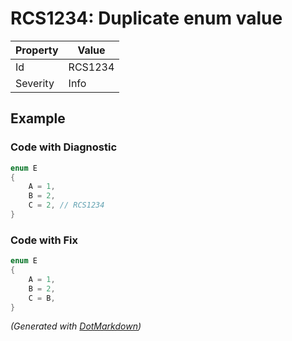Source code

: # RCS1234: Duplicate enum value

| Property | Value   |
| -------- | ------- |
| Id       | RCS1234 |
| Severity | Info    |

## Example

### Code with Diagnostic

```csharp
enum E
{
    A = 1,
    B = 2,
    C = 2, // RCS1234
}
```

### Code with Fix

```csharp
enum E
{
    A = 1,
    B = 2,
    C = B,
}
```


*\(Generated with [DotMarkdown](http://github.com/JosefPihrt/DotMarkdown)\)*
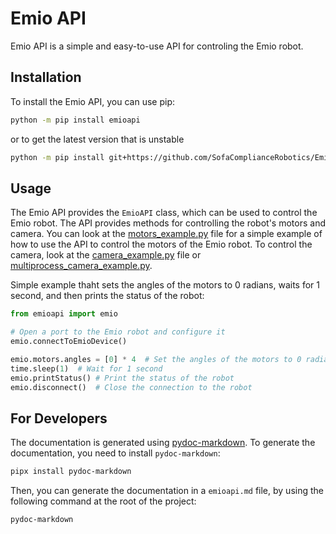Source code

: # Emio API

Emio API is a simple and easy-to-use API for controling the Emio robot.

## Installation
To install the Emio API, you can use pip:

```bash
python -m pip install emioapi
```

or to get the latest version that is unstable

```bash
python -m pip install git+https://github.com/SofaComplianceRobotics/Emio.API.git@release-main
```

## Usage
The Emio API provides the `EmioAPI` class, which can be used to control the Emio robot. The API provides methods for controlling the robot's motors and camera.
You can look at the [motors_example.py](motors_example.py) file for a simple example of how to use the API to control the motors of the Emio robot.
To control the camera, look at the [camera_example.py](exampes/camera_example.py) file or [multiprocess_camera_example.py](examples/multiprocess_camera_example.py).


Simple example thaht sets the angles of the motors to 0 radians, waits for 1 second, and then prints the status of the robot:
```python
from emioapi import emio

# Open a port to the Emio robot and configure it
emio.connectToEmioDevice()

emio.motors.angles = [0] * 4  # Set the angles of the motors to 0 radians
time.sleep(1)  # Wait for 1 second
emio.printStatus() # Print the status of the robot
emio.disconnect()  # Close the connection to the robot
```

## For Developers
The documentation is generated using [pydoc-markdown](https://pypi.org/project/pydoc-markdown/). To generate the documentation, you need to install `pydoc-markdown`:

```bash
pipx install pydoc-markdown
```

Then, you can generate the documentation in a `emioapi.md` file, by using the following command at the root of the project:

```bash
pydoc-markdown
```

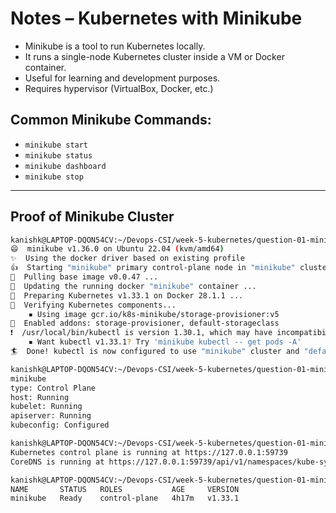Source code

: # Notes – Kubernetes with Minikube

- Minikube is a tool to run Kubernetes locally.
- It runs a single-node Kubernetes cluster inside a VM or Docker container.
- Useful for learning and development purposes.
- Requires hypervisor (VirtualBox, Docker, etc.)

## Common Minikube Commands:
- `minikube start`
- `minikube status`
- `minikube dashboard`
- `minikube stop`

---

## Proof of Minikube Cluster

```bash
kanishk@LAPTOP-DQON54CV:~/Devops-CSI/week-5-kubernetes/question-01-minikube-cluster$ minikube start --driver=docker
😄  minikube v1.36.0 on Ubuntu 22.04 (kvm/amd64)
✨  Using the docker driver based on existing profile
👍  Starting "minikube" primary control-plane node in "minikube" cluster
🚜  Pulling base image v0.0.47 ...
🏃  Updating the running docker "minikube" container ...
🐳  Preparing Kubernetes v1.33.1 on Docker 28.1.1 ...
🔎  Verifying Kubernetes components...
    ▪ Using image gcr.io/k8s-minikube/storage-provisioner:v5
🌟  Enabled addons: storage-provisioner, default-storageclass
❗  /usr/local/bin/kubectl is version 1.30.1, which may have incompatibilities with Kubernetes 1.33.1.
    ▪ Want kubectl v1.33.1? Try 'minikube kubectl -- get pods -A'
🏄  Done! kubectl is now configured to use "minikube" cluster and "default" namespace by default

kanishk@LAPTOP-DQON54CV:~/Devops-CSI/week-5-kubernetes/question-01-minikube-cluster$ minikube status
minikube
type: Control Plane
host: Running
kubelet: Running
apiserver: Running
kubeconfig: Configured

kanishk@LAPTOP-DQON54CV:~/Devops-CSI/week-5-kubernetes/question-01-minikube-cluster$ kubectl cluster-info
Kubernetes control plane is running at https://127.0.0.1:59739
CoreDNS is running at https://127.0.0.1:59739/api/v1/namespaces/kube-system/services/kube-dns:dns/proxy

kanishk@LAPTOP-DQON54CV:~/Devops-CSI/week-5-kubernetes/question-01-minikube-cluster$ kubectl get nodes
NAME       STATUS   ROLES           AGE     VERSION
minikube   Ready    control-plane   4h17m   v1.33.1
```
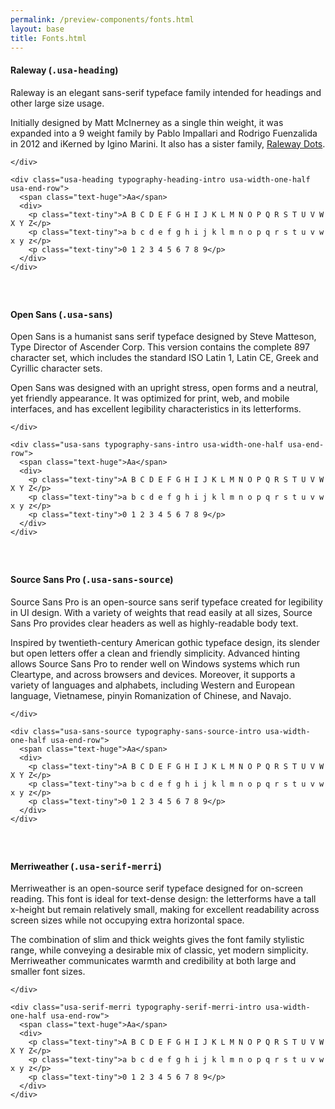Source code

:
 ```yaml
--- 
permalink: /preview-components/fonts.html
layout: base 
title: Fonts.html
---
```



<section id="heading" class="usa-grid">
  <h4 class="usa-heading-alt">Raleway (<tt>.usa-heading</tt>)</h4>

  <div class="usa-grid-full">
    <div class="usa-width-one-half">
      <p>Raleway is an elegant sans-serif typeface family intended for headings and other large size usage.</p>
<p>Initially designed by Matt McInerney as a single thin weight, it was expanded into a 9 weight family by Pablo Impallari and Rodrigo Fuenzalida in 2012 and iKerned by Igino Marini. It also has a sister family, <a href="https://fonts.google.com/specimen/Raleway+Dots">Raleway Dots</a>.</p>

    </div>

    <div class="usa-heading typography-heading-intro usa-width-one-half usa-end-row">
      <span class="text-huge">Aa</span>
      <div>
        <p class="text-tiny">A B C D E F G H I J K L M N O P Q R S T U V W X Y Z</p>
        <p class="text-tiny">a b c d e f g h i j k l m n o p q r s t u v w x y z</p>
        <p class="text-tiny">0 1 2 3 4 5 6 7 8 9</p>
      </div>
    </div>
  </div>
</section>

<section id="sans" class="usa-grid">
  <h4 class="usa-heading-alt">Open Sans (<tt>.usa-sans</tt>)</h4>

  <div class="usa-grid-full">
    <div class="usa-width-one-half">
      <p>Open Sans is a humanist sans serif typeface designed by Steve Matteson, Type Director of Ascender Corp. This version contains the complete 897 character set, which includes the standard ISO Latin 1, Latin CE, Greek and Cyrillic character sets.</p>
<p>Open Sans was designed with an upright stress, open forms and a neutral, yet friendly appearance. It was optimized for print, web, and mobile interfaces, and has excellent legibility characteristics in its letterforms.</p>

    </div>

    <div class="usa-sans typography-sans-intro usa-width-one-half usa-end-row">
      <span class="text-huge">Aa</span>
      <div>
        <p class="text-tiny">A B C D E F G H I J K L M N O P Q R S T U V W X Y Z</p>
        <p class="text-tiny">a b c d e f g h i j k l m n o p q r s t u v w x y z</p>
        <p class="text-tiny">0 1 2 3 4 5 6 7 8 9</p>
      </div>
    </div>
  </div>
</section>

<section id="sans-source" class="usa-grid">
  <h4 class="usa-heading-alt">Source Sans Pro (<tt>.usa-sans-source</tt>)</h4>

  <div class="usa-grid-full">
    <div class="usa-width-one-half">
      <p>Source Sans Pro is an open-source sans serif typeface created for legibility in UI design. With a variety of weights that read easily at all sizes, Source Sans Pro provides clear headers as well as highly-readable body text.</p>
<p>Inspired by twentieth-century American gothic typeface design, its slender but open letters offer a clean and friendly simplicity. Advanced hinting allows Source Sans Pro to render well on Windows systems which run Cleartype, and across browsers and devices. Moreover, it supports a variety of languages and alphabets, including Western and European language, Vietnamese, pinyin Romanization of Chinese, and Navajo.</p>

    </div>

    <div class="usa-sans-source typography-sans-source-intro usa-width-one-half usa-end-row">
      <span class="text-huge">Aa</span>
      <div>
        <p class="text-tiny">A B C D E F G H I J K L M N O P Q R S T U V W X Y Z</p>
        <p class="text-tiny">a b c d e f g h i j k l m n o p q r s t u v w x y z</p>
        <p class="text-tiny">0 1 2 3 4 5 6 7 8 9</p>
      </div>
    </div>
  </div>
</section>

<section id="serif-merri" class="usa-grid">
  <h4 class="usa-heading-alt">Merriweather (<tt>.usa-serif-merri</tt>)</h4>

  <div class="usa-grid-full">
    <div class="usa-width-one-half">
      <p>Merriweather is an open-source serif typeface designed for on-screen reading. This font is ideal for text-dense design: the letterforms have a tall x-height but remain relatively small, making for excellent readability across screen sizes while not occupying extra horizontal space.</p>
<p>The combination of slim and thick weights gives the font family stylistic range, while conveying a desirable mix of classic, yet modern simplicity. Merriweather communicates warmth and credibility at both large and smaller font sizes.</p>

    </div>

    <div class="usa-serif-merri typography-serif-merri-intro usa-width-one-half usa-end-row">
      <span class="text-huge">Aa</span>
      <div>
        <p class="text-tiny">A B C D E F G H I J K L M N O P Q R S T U V W X Y Z</p>
        <p class="text-tiny">a b c d e f g h i j k l m n o p q r s t u v w x y z</p>
        <p class="text-tiny">0 1 2 3 4 5 6 7 8 9</p>
      </div>
    </div>
  </div>
</section>


<style scoped>
  section {
    margin-bottom: 60px;
  }

  .text-tiny {
    margin: 5px initial 0;
  }

  .text-tiny:first-child {
    margin-top: 0;
  }

  .text-huge {
    font-size: 140px;
    line-height: 1.05;
  }

  .text-tiny {
    font-size: 15px;
  }

  .typography-serif-intro .text-huge {
    font-size: 120px;
    line-height: 1.275;
  }

  .typography-serif-intro .text-tiny {
    font-size: 13px;
  }
</style>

**WHAT IS REQUIRED**: Among the entries above, find every line holding "look" and copy it.

**RESULT**:
You can look at the [motors_example.py](motors_example.py) file for a simple example of how to use the API to control the motors of the Emio robot.
To control the camera, look at the [camera_example.py](exampes/camera_example.py) file or [multiprocess_camera_example.py](examples/multiprocess_camera_example.py).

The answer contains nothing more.